[Material to process]:
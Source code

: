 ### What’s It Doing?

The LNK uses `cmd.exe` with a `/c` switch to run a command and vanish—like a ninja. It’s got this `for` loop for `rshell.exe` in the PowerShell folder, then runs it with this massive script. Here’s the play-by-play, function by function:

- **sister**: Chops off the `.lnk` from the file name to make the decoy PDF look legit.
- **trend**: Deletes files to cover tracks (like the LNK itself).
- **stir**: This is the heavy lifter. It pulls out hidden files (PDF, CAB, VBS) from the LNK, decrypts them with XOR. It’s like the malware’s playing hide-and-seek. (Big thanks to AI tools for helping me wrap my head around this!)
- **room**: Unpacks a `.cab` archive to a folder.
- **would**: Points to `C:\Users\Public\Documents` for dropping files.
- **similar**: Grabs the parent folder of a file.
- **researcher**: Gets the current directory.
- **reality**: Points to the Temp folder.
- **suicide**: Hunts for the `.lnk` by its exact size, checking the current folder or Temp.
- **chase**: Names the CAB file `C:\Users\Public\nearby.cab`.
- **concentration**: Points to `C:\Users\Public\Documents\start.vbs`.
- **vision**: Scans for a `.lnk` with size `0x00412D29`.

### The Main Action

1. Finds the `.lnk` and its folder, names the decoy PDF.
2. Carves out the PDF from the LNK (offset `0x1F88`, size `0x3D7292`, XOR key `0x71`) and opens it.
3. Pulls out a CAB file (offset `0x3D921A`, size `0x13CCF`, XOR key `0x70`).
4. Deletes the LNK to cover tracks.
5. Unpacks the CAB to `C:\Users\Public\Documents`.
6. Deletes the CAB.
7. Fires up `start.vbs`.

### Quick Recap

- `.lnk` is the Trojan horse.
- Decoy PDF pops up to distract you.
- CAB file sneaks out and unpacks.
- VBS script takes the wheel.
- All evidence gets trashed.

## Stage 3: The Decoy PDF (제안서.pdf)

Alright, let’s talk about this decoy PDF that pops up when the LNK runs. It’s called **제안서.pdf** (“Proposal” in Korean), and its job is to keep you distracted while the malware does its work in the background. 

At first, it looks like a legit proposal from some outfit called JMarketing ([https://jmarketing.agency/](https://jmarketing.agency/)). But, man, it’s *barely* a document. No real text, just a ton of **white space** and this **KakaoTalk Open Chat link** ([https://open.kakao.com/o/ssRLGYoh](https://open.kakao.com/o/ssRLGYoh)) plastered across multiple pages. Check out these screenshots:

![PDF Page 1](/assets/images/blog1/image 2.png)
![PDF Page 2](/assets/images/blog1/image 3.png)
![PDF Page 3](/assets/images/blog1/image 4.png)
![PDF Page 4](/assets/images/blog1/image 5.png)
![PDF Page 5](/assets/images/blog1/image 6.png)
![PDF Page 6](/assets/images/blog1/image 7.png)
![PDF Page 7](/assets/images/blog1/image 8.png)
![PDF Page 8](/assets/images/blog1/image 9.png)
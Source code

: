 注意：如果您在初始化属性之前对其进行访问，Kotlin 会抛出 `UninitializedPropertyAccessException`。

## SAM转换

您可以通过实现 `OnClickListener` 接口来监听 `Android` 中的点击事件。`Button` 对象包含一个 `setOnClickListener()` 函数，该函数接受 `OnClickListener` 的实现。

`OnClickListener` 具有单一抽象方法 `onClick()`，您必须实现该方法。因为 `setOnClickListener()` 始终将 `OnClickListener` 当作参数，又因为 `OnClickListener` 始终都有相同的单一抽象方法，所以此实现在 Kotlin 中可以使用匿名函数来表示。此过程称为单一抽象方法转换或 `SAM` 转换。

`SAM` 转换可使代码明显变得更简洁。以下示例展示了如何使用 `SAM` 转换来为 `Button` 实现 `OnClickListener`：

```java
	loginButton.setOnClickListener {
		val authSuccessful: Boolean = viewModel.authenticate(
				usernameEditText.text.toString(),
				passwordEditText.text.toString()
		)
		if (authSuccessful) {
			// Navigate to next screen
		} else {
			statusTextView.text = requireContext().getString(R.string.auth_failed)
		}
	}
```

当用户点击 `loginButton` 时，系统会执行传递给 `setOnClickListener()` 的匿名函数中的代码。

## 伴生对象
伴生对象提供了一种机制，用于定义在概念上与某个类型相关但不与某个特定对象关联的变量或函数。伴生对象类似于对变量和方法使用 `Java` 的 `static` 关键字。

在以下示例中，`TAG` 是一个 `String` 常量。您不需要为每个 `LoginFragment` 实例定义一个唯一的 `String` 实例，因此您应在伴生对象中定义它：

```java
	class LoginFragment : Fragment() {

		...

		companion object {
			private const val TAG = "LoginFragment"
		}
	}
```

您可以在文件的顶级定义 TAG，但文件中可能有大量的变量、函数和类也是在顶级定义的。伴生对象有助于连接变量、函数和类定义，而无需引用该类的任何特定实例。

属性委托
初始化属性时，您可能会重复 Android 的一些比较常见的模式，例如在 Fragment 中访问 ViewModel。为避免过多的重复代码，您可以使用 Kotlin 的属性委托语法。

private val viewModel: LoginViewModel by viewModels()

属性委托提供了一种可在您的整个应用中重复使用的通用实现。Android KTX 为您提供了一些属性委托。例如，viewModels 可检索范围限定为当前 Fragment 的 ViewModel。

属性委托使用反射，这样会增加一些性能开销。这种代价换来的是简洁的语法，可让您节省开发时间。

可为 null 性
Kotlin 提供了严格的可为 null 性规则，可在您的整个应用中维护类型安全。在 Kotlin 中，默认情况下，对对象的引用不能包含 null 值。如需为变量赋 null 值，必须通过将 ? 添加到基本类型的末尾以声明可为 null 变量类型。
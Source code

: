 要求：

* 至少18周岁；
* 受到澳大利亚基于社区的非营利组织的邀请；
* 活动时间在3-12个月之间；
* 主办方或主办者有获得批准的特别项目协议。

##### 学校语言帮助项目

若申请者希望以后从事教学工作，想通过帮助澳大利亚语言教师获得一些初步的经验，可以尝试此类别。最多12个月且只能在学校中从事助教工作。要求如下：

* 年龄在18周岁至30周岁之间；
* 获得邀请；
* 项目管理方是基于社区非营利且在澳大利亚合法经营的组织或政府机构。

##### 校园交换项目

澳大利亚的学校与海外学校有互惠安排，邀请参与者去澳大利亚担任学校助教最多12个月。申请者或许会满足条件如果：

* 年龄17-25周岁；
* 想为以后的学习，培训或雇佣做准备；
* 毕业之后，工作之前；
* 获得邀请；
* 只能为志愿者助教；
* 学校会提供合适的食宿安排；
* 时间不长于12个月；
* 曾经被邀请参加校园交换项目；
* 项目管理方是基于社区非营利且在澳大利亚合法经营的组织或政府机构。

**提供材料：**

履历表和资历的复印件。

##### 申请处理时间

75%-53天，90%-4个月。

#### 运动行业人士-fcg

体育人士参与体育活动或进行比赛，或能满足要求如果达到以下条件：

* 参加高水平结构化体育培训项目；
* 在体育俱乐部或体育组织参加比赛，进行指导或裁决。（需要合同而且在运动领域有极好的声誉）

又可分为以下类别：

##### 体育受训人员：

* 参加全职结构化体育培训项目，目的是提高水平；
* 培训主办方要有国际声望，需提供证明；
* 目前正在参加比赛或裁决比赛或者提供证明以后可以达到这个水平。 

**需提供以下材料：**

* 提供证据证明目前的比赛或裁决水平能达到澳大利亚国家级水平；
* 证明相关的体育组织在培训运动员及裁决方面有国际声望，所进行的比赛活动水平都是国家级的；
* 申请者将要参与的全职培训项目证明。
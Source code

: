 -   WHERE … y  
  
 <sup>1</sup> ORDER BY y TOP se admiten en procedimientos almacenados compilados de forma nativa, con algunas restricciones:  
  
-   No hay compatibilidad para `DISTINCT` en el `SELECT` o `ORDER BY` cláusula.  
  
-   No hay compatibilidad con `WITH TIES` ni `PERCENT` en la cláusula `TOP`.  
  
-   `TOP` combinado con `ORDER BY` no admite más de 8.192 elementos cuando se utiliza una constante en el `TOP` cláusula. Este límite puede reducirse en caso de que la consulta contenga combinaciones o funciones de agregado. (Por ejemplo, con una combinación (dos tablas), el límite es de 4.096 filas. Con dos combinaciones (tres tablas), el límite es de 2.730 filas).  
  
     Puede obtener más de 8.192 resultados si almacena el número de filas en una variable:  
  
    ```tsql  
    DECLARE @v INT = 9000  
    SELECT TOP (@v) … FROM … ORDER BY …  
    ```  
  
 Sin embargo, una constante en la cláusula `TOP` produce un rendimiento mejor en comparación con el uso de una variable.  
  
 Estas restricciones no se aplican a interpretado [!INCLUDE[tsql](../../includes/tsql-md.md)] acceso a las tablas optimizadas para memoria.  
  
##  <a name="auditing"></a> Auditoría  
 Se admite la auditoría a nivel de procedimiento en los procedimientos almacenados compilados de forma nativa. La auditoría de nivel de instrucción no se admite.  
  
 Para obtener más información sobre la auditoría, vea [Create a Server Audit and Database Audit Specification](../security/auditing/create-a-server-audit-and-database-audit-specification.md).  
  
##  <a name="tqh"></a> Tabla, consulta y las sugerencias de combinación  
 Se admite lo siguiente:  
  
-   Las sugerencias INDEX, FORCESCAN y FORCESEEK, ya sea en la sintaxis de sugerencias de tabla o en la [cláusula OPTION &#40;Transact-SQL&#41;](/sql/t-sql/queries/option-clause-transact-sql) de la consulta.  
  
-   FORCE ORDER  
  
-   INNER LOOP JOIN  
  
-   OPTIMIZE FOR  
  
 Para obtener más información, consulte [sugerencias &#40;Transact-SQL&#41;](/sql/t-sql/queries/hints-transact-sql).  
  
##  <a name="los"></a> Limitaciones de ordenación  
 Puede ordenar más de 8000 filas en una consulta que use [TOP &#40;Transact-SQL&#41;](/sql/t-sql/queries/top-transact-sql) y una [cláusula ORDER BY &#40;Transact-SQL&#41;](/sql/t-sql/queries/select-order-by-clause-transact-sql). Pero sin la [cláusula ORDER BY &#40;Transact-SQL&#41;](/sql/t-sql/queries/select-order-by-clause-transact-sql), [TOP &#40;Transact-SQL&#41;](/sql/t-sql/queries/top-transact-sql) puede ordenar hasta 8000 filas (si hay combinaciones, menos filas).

[Task requirements]: Look through the entries for the string "ORDER". Every line that has it belongs in the answer.

[Problem solution]:
 <sup>1</sup> ORDER BY y TOP se admiten en procedimientos almacenados compilados de forma nativa, con algunas restricciones:  
-   No hay compatibilidad para `DISTINCT` en el `SELECT` o `ORDER BY` cláusula.  
-   `TOP` combinado con `ORDER BY` no admite más de 8.192 elementos cuando se utiliza una constante en el `TOP` cláusula. Este límite puede reducirse en caso de que la consulta contenga combinaciones o funciones de agregado. (Por ejemplo, con una combinación (dos tablas), el límite es de 4.096 filas. Con dos combinaciones (tres tablas), el límite es de 2.730 filas).  
    SELECT TOP (@v) … FROM … ORDER BY …  
-   FORCE ORDER  
 Puede ordenar más de 8000 filas en una consulta que use [TOP &#40;Transact-SQL&#41;](/sql/t-sql/queries/top-transact-sql) y una [cláusula ORDER BY &#40;Transact-SQL&#41;](/sql/t-sql/queries/select-order-by-clause-transact-sql). Pero sin la [cláusula ORDER BY &#40;Transact-SQL&#41;](/sql/t-sql/queries/select-order-by-clause-transact-sql), [TOP &#40;Transact-SQL&#41;](/sql/t-sql/queries/top-transact-sql) puede ordenar hasta 8000 filas (si hay combinaciones, menos filas).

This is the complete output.